The problem —
Copy out, from the data, each line containing the string "bayes".

Stored data —
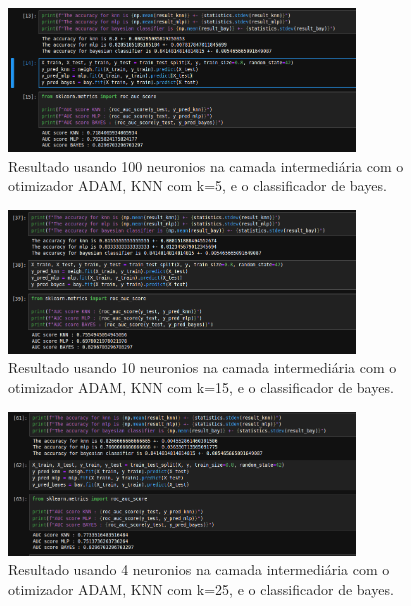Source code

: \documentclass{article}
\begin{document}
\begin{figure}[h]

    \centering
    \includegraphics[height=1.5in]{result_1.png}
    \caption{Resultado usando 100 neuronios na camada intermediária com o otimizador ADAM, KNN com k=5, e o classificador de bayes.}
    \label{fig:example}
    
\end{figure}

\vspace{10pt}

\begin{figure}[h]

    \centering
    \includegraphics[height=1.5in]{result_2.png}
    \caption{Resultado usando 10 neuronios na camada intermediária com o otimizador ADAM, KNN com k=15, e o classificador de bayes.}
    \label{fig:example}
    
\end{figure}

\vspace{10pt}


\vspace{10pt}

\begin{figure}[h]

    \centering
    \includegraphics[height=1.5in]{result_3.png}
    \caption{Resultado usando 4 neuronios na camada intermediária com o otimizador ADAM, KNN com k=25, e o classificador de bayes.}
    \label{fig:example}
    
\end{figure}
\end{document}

Written solution —
    \caption{Resultado usando 100 neuronios na camada intermediária com o otimizador ADAM, KNN com k=5, e o classificador de bayes.}
    \caption{Resultado usando 10 neuronios na camada intermediária com o otimizador ADAM, KNN com k=15, e o classificador de bayes.}
    \caption{Resultado usando 4 neuronios na camada intermediária com o otimizador ADAM, KNN com k=25, e o classificador de bayes.}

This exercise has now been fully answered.